Offer them words for their feelings. Encourage children to express what they’re thinking and feeling. Label some of your feelings to make it easier for them to share theirs.
Tell your child what to expect. If this death means changes in your child’s life or routine, talk to them about what those changes might be to help them feel prepared.
Explain what will happen next. Your child likely has no experience with wakes, funerals, memorial services, or burials. But joining in these rituals can help them find closure. Just tell them as much as you can beforehand about what will occur and why.
Offer your child a role. Taking a small, active role in the services allows kids to feel part of things and can help them process their loss. An older child might read a poem. A younger child might help select songs to be played or help you gather photos to display.
Help them remember their loved one. Encourage your child to draw pictures or write stories about the loved one. Share some of your memories and let your child know how much joy they brought into the person’s life. Explain to your child that it can take time to feel better after someone so special dies, and that’s okay.
Be there for them long after the service. Over the next few weeks or months — or years — your child will be revisited by sadness and grief and may come up with more questions. Keep conversation lines open, so they know they can talk about their feelings. Some kids may have trouble sleeping or feel particularly sad at night when they have more time to think. Assure them things will get better. It just may take a while.
Remember, regardless of age, grief is a process that differs for each person. Talk often and listen to how your child is feeling. Assure them that healing doesn’t mean forgetting. Their loved one is never completely gone as long as they remember them with love.
A Few “Don’ts” When Comforting Your Child
- Don’t hide your grief from your child. Allow your child to see that it’s normal and healthy to cry and feel sad because their loved one is gone.

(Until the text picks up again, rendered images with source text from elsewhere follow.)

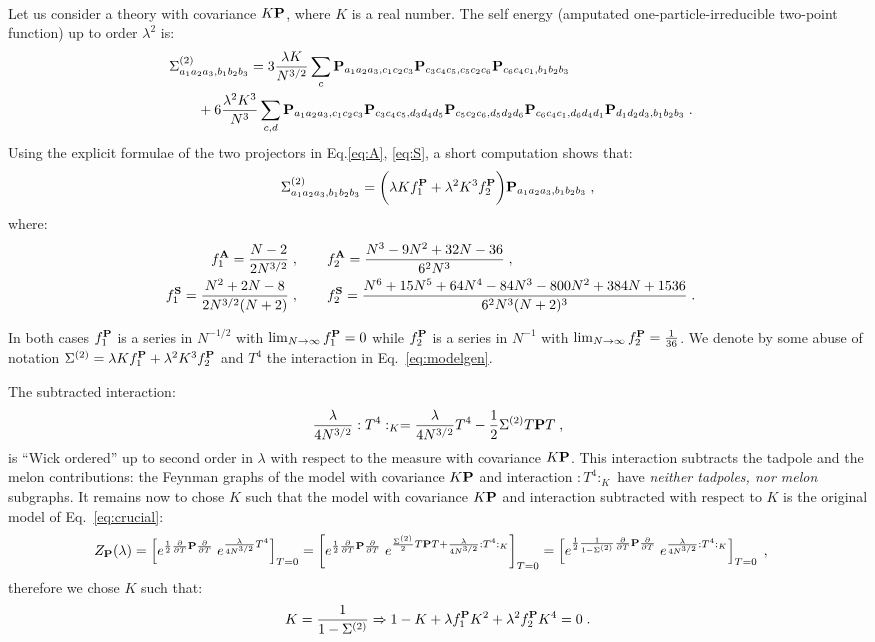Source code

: \documentclass[10pt]{article}
\theoremstyle{plain}
\theoremstyle{definition}
\newcommand{\bP}{ {\bf P} }
\newcommand{\bA}{ {\bf A} }
\newcommand{\bS}{ {\bf S} }
\begin{document}
\

Let us consider a theory with covariance $K\bP$, where $K$ is a real number. The self energy (amputated  one-particle-irreducible two-point function) up to order $\lambda^2$ is:
\begin{align*}
 &  \Sigma^{(2)}_{a_1a_2a_3,b_1b_2b_3}  = 3 \frac{\lambda K}{N^{3/2}} \sum_{c} \bP_{a_1a_2a_3, c_1c_2c_3} \bP_{c_3c_4c_5, c_5c_2c_6} \bP_{c_6 c_4 c_1,b_1b_2b_3}   \crcr
 & \qquad   + 6 \frac{\lambda^2 K^3}{N^3}
     \sum_{c,d} \bP_{a_1a_2a_3, c_1 c_2c_3}    \bP_{c_3 c_4 c_5, d_3 d_4 d_5 } \bP_{c_5c_2 c_6 , d_5 d_2 d_6 } \bP_{c_6c_4c_1 ,  d_6 d_4 d_1  } \bP_{ d_1 d_2 d_3 , b_1b_2b_3} \;.
\end{align*}
Using the explicit formulae of the two projectors in Eq.\eqref{eq:A}, \eqref{eq:S}, a short computation shows that:
\[
 \Sigma^{(2)}_{a_1a_2a_3,b_1b_2b_3} =  \bigg(  \lambda K f^{\bP}_1  +    \lambda^2 K^3 f_2^{\bP}   \bigg) \bP_{a_1a_2a_3,b_1b_2b_3} \;,
\]
where:
\begin{align*}
    f_1^{\bA}   =    \frac{N-2}{ 2 N^{3/2}}  & \;, \qquad f_2^{\bA}  =  \frac{N^3 - 9 N^2 +32N-36 }{6^2   N^3 }  \;,  \crcr
    f_1^{\bS}   =   \frac{N^2+2N-8}{ 2 N^{3/2} (N+2)} & \;, \qquad f_2^{\bS}  =  \frac{N^6 +15 N^5 + 64N^4 -84N^3 -800N^2 +384 N +1536}{6^2 N^3 ( N+2)^3}  \;.
\end{align*}

In both cases $f_1^{\bP}$ is a series in $N^{- 1/2 }$ with $\lim_{N\to \infty } f_1^{\bP} = 0 $ while $f_2^{\bP}$ is a series in $N^{-1}$ with $  \lim_{N\to \infty} f_2^{\bP}  =  \frac{1}{36} $.
We denote by some abuse of notation $ \Sigma^{(2)  }=   \lambda K f_1^{\bP} +   \lambda^2 K^3 f_2^{\bP}$ and $T^4$ the interaction in Eq.~\eqref{eq:modelgen}. 

The subtracted interaction:
\[ \frac{ \lambda }{4 N^{3/2}} : T^4:_K =  \frac{ \lambda }{4 N^{3/2} } T^4 -  \frac{1}{2} \Sigma^{(2)} T \bP T  \;, \]
is ``Wick ordered'' up to second order in $\lambda$ with respect to the measure with covariance $K\bP$.
This interaction subtracts the tadpole and the melon contributions: the Feynman graphs of the model
with covariance  $K\bP$ and interaction $: T^4:_K $ have \emph{neither tadpoles, nor melon} subgraphs. 
It remains now to chose $K$ such that the model with covariance $K\bP$ and interaction subtracted with respect to $K$
is the original model of Eq.~\eqref{eq:crucial}:
\begin{align*}
  Z_{\bP}(\lambda) & = \left[  e^{\frac{1}{2} \frac{\partial}{\partial T}  \bP  \frac{\partial}{\partial T}  }  \; e^{  \frac{\lambda}{4 N^{3/2}} T^4}\right]_{T=0} = 
  \left[  e^{\frac{1}{2} \frac{\partial}{\partial T}  \bP  \frac{\partial}{\partial T}  }  \; e^{  \frac{   \Sigma^{(2)}  }{2}  T \bP T +  \frac{\lambda}{4 N^{3/2}} : T^4:_K }\right]_{T=0}  =
   \left[  e^{\frac{1}{2} \frac{1}{1 - \Sigma^{(2) }} \frac{\partial}{\partial T}  \bP \frac{\partial}{\partial T}  }  \; e^{  \frac{\lambda}{4 N^{3/2}} : T^4:_K }\right]_{T=0}   \;,
\end{align*}
therefore we chose $K$ such that: 
\[
 K = \frac{1}{  1 - \Sigma^{(2)}  } \Rightarrow   1 - K + \lambda f_1^{\bP}  K^2  +   \lambda^2 f_2^{\bP}  K^4  =0 \; . 
\]
\end{document}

- Don’t avoid talking about the person who’s died, thinking it will cause your child pain. Re-living memories or sharing stories can help your child heal and find closure.
- Don’t hesitate to ask for support from your child’s school counselor, physician, Sunday school teacher, pastor, or a hired mental-health professional trained in bereavement.
- Don’t put a time limit on bereavement. Everyone grieves in their own way and on their own timeline. Give yourself and your child time to adjust to the new normal.
- Don’t make your child think they can only be sad now. If their loved one made them happy, then remembering them and talking about them should bring laughter along with the tears, and that’s okay.
- Don’t change your child’s daily routine. Consistency and predictability help children feel safe. Try to keep daily routines and activities as normal as possible, as soon as possible.